The video of Shiri holding her redheaded children in her arms, a look of terror on her face as an evil arm holds her shoulder and she is surrounded by terrorists, has become an iconic image of October 7. This image tells the entire story of that one horrible day.
Shiri and her children were expected to be released in the multi-day ceasefire agreement between Israel and Hamas in November. The fact they weren’t nor has any evidenced-backed information about their well-being been released is a violation of the ceasefire agreement. Hamas claimed Shiri and her children had been killed in Gaza, but there has been no proof—just empty, vicious words. As long as Hamas fails to present clear evidence that they are not alive, Israel assumes otherwise and continues its efforts to free them.
A few hours ago, Israel Defense Force spokesman Brigadier General Daniel Hagari released videos and photos found by IDF soldiers that show that Shiri and her two children arrived alive in Gaza on the day they were abducted. It is difficult to identify baby Kfir in the photos, but the IDF believes Shiri is holding him in a carrier like the one he was in at the time they were taken.
This is what the face of evil looks like.
The horror in Shiri’s face is the reflection of evil.
Such uncertainty about a baby, his toddler brother, and their mother is the face of absolute evil.
It is unconscionable that we do not know which of the hostages are alive, which are sick, and which may be fighting for their last breath. Nor do we know which of them may be pregnant as a result of continuous rape and which have lost the will to live and all hope of ever seeing the face of the sun again.
This is the face of evil.
This is the face of Hamas.
And this diabolical evil knows no bounds.
The wound torn open on October 7 in the heart of our entire nation continues to bleed. The blood refuses to clot, the skin is unable to weave itself together to heal. How can they, while the Bibas family and 130 others remain in captivity? How can our pain be reduced as poisoned hatred keeps pouring into our injured, aching heart, mocking our anguish and grief?

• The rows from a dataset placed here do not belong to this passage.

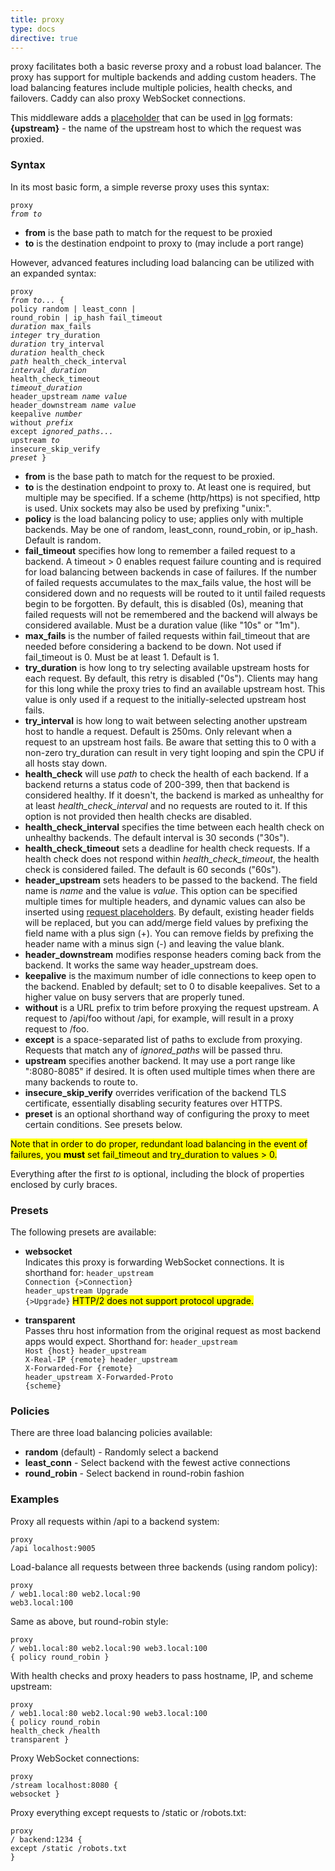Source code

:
 ```yaml
---
title: proxy
type: docs
directive: true
---
```


proxy facilitates both a basic reverse proxy and a robust load balancer. The proxy has support for multiple backends and adding custom headers. The load balancing features include multiple policies, health checks, and failovers. Caddy can also proxy WebSocket connections.

This middleware adds a [placeholder](/docs/placeholders) that can be used in [log](/docs/log) formats: **{upstream}** - the name of the upstream host to which the request was proxied.

### Syntax

In its most basic form, a simple reverse proxy uses this syntax:

<code class="block"><span class="hl-directive">proxy</span> <span class="hl-arg"><i>from to</i></span></code>

*   **from** is the base path to match for the request to be proxied
*   **to** is the destination endpoint to proxy to (may include a port range)

However, advanced features including load balancing can be utilized with an expanded syntax:

<code class="block"><span class="hl-directive">proxy</span> <span class="hl-arg"><i>from to...</i></span> {
	<span class="hl-subdirective">policy</span> random | least_conn | round_robin | ip_hash
	<span class="hl-subdirective">fail_timeout</span> <i>duration</i>
	<span class="hl-subdirective">max_fails</span> <i>integer</i>
	<span class="hl-subdirective">try_duration</span> <i>duration</i>
	<span class="hl-subdirective">try_interval</span> <i>duration</i>
	<span class="hl-subdirective">health_check</span> <i>path</i>
	<span class="hl-subdirective">health_check_interval</span> <i>interval_duration</i>
	<span class="hl-subdirective">health_check_timeout</span> <i>timeout_duration</i>
	<span class="hl-subdirective">header_upstream</span> <i>name value</i>
	<span class="hl-subdirective">header_downstream</span> <i>name value</i>
	<span class="hl-subdirective">keepalive</span> <i>number</i>
	<span class="hl-subdirective">without</span> <i>prefix</i>
	<span class="hl-subdirective">except</span> <i>ignored_paths...</i>
	<span class="hl-subdirective">upstream</span> <i>to</i>
	<span class="hl-subdirective">insecure_skip_verify</span>
	<span class="hl-subdirective"><i>preset</i></span>
}</code>

*   **from** is the base path to match for the request to be proxied.
*   **to** is the destination endpoint to proxy to. At least one is required, but multiple may be specified. If a scheme (http/https) is not specified, http is used. Unix sockets may also be used by prefixing "unix:".
*   **policy** is the load balancing policy to use; applies only with multiple backends. May be one of random, least_conn, round_robin, or ip_hash. Default is random.
*   **fail\_timeout** specifies how long to remember a failed request to a backend. A timeout > 0 enables request failure counting and is required for load balancing between backends in case of failures. If the number of failed requests accumulates to the max\_fails value, the host will be considered down and no requests will be routed to it until failed requests begin to be forgotten. By default, this is disabled (0s), meaning that failed requests will not be remembered and the backend will always be considered available. Must be a duration value (like "10s" or "1m").
*   **max\_fails** is the number of failed requests within fail\_timeout that are needed before considering a backend to be down. Not used if fail_timeout is 0. Must be at least 1. Default is 1.
*   **try_duration** is how long to try selecting available upstream hosts for each request. By default, this retry is disabled ("0s"). Clients may hang for this long while the proxy tries to find an available upstream host. This value is only used if a request to the initially-selected upstream host fails.
*   **try\_interval** is how long to wait between selecting another upstream host to handle a request. Default is 250ms. Only relevant when a request to an upstream host fails. Be aware that setting this to 0 with a non-zero try\_duration can result in very tight looping and spin the CPU if all hosts stay down.
*   **health\_check** will use _path_ to check the health of each backend. If a backend returns a status code of 200-399, then that backend is considered healthy. If it doesn't, the backend is marked as unhealthy for at least _health\_check\_interval_ and no requests are routed to it. If this option is not provided then health checks are disabled.
*   **health\_check\_interval** specifies the time between each health check on unhealthy backends. The default interval is 30 seconds ("30s").
*   **health_check_timeout** sets a deadline for health check requests. If a health check does not respond within _health\_check\_timeout_, the health check is considered failed. The default is 60 seconds ("60s").
*   **header\_upstream** sets headers to be passed to the backend. The field name is _name_ and the value is _value_. This option can be specified multiple times for multiple headers, and dynamic values can also be inserted using [request placeholders](/docs/placeholders). By default, existing header fields will be replaced, but you can add/merge field values by prefixing the field name with a plus sign (+). You can remove fields by prefixing the header name with a minus sign (-) and leaving the value blank.
*   **header\_downstream** modifies response headers coming back from the backend. It works the same way header\_upstream does.
*   **keepalive** is the maximum number of idle connections to keep open to the backend. Enabled by default; set to 0 to disable keepalives. Set to a higher value on busy servers that are properly tuned.
*   **without** is a URL prefix to trim before proxying the request upstream. A request to /api/foo without /api, for example, will result in a proxy request to /foo.
*   **except** is a space-separated list of paths to exclude from proxying. Requests that match any of _ignored\_paths_ will be passed thru.
*   **upstream** specifies another backend. It may use a port range like ":8080-8085" if desired. It is often used multiple times when there are many backends to route to.
*   **insecure\_skip\_verify** overrides verification of the backend TLS certificate, essentially disabling security features over HTTPS.
*   **preset** is an optional shorthand way of configuring the proxy to meet certain conditions. See presets below.

<mark class="block">Note that in order to do proper, redundant load balancing in the event of failures, you **must** set fail\_timeout and try\_duration to values &gt; 0.</mark>

Everything after the first _to_ is optional, including the block of properties enclosed by curly braces.

### Presets

The following presets are available:

*   **websocket**  
    Indicates this proxy is forwarding WebSocket connections. It is shorthand for: <code class="block"><span class="hl-subdirective">header_upstream</span> Connection {>Connection}
<span class="hl-subdirective">header_upstream</span> Upgrade {>Upgrade}</code>
	<mark class="block">HTTP/2 does not support protocol upgrade.</mark>

*   **transparent**  
    Passes thru host information from the original request as most backend apps would expect. Shorthand for: <code class="block"><span class="hl-subdirective">header_upstream</span> Host {host}
<span class="hl-subdirective">header_upstream</span> X-Real-IP {remote}
<span class="hl-subdirective">header_upstream</span> X-Forwarded-For {remote}
<span class="hl-subdirective">header_upstream</span> X-Forwarded-Proto {scheme}</code>

### Policies

There are three load balancing policies available:

*   **random** (default) - Randomly select a backend
*   **least_conn** - Select backend with the fewest active connections
*   **round_robin** - Select backend in round-robin fashion

### Examples

Proxy all requests within /api to a backend system:

<code class="block"><span class="hl-directive">proxy</span> <span class="hl-arg">/api localhost:9005</span></code>

Load-balance all requests between three backends (using random policy):

<code class="block"><span class="hl-directive">proxy</span> <span class="hl-arg">/ web1.local:80 web2.local:90 web3.local:100</span></code>

Same as above, but round-robin style:

<code class="block"><span class="hl-directive">proxy</span> <span class="hl-arg">/ web1.local:80 web2.local:90 web3.local:100</span> {
	<span class="hl-subdirective">policy</span> round_robin
}</code>

With health checks and proxy headers to pass hostname, IP, and scheme upstream:

<code class="block"><span class="hl-directive">proxy</span> <span class="hl-arg">/ web1.local:80 web2.local:90 web3.local:100</span> {
	<span class="hl-subdirective">policy</span> round_robin
	<span class="hl-subdirective">health_check</span> /health
	<span class="hl-subdirective">transparent</span>
}</code>

Proxy WebSocket connections:

<code class="block"><span class="hl-directive">proxy</span> <span class="hl-arg">/stream localhost:8080</span> {
	<span class="hl-subdirective">websocket</span>
}</code>

Proxy everything except requests to /static or /robots.txt:

<code class="block"><span class="hl-directive">proxy</span> <span class="hl-arg">/ backend:1234</span> {
	<span class="hl-subdirective">except</span> /static /robots.txt
}</code>
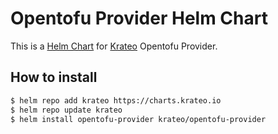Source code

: # Opentofu Provider Helm Chart

This is a [Helm Chart](https://helm.sh/docs/topics/charts/) for [Krateo](https://github.com/krateoplatformops/) Opentofu Provider.


## How to install

```sh
$ helm repo add krateo https://charts.krateo.io
$ helm repo update krateo
$ helm install opentofu-provider krateo/opentofu-provider 
```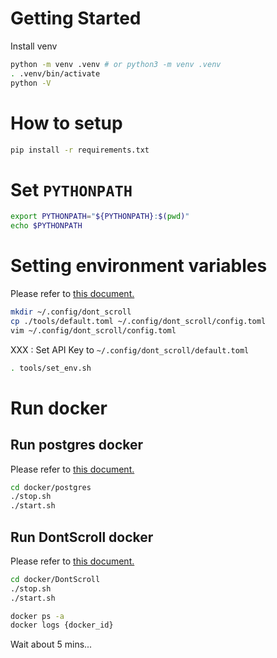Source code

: 
# Getting Started

Install venv
```bash
python -m venv .venv # or python3 -m venv .venv
. .venv/bin/activate
python -V
```
# How to setup

```sh
pip install -r requirements.txt
```

# Set `PYTHONPATH`

```bash
export PYTHONPATH="${PYTHONPATH}:$(pwd)"
echo $PYTHONPATH
```

# Setting environment variables

Please refer to [this document.](./tools/README.md)

```bash
mkdir ~/.config/dont_scroll
cp ./tools/default.toml ~/.config/dont_scroll/config.toml
vim ~/.config/dont_scroll/config.toml
```

XXX : Set API Key to `~/.config/dont_scroll/default.toml`

```bash
. tools/set_env.sh
```

# Run docker

## Run postgres docker

Please refer to [this document.](./docker/postgres/README.md)

```bash
cd docker/postgres
./stop.sh
./start.sh
```

## Run DontScroll docker

Please refer to [this document.](./docker/DontScroll/README.md)

```bash
cd docker/DontScroll
./stop.sh
./start.sh
```

```bash
docker ps -a
docker logs {docker_id}
```

Wait about 5 mins...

As long as so many in the Western, enlightened, modern world see Hamas, a terrorist organization, as a legitimate entity and, out of ridiculous ignorance, call them “freedom fighters,” there will be no cure for our pain. As long as the bloodthirsty murderers who kidnapped Shiri and her children are seen as legitimate, our wound will continue to bleed and fester.
Today brings hope that the Bibas family is still alive, perhaps hidden somewhere in the dungeons of Gaza. This day also intensifies our pain in the face of the enemy’s cruelty and the opacity of the world that refuses to look directly into the evil eyes and see the truth, the facts, not the lies spread by our enemies. I pray that hope does not turn to hopelessness and that today’s proof that Shiri and her children arrived in Gaza alive and seemingly healthy increases their chances of surviving the atrocities there.
It is my wish that little Kfir—who must have already learned to crawl and walk—will, hand-in-hand with his brother, Ariel, and their parents, come out of the beast’s jaws and that they will learn to smile again, to glow like the red of their hair, and to look at a better, brighter tomorrow—when the dawn will finally rise, and a new day will break.
I pray that the Bibas family and all the other hostages are still alive, safe, and sound. I still have hope and am not yet hopeless.
Together, united, we will overcome.
Leah Garber is a senior vice president of JCC Association of North America and director of its Center for Israel Engagement in Jerusalem.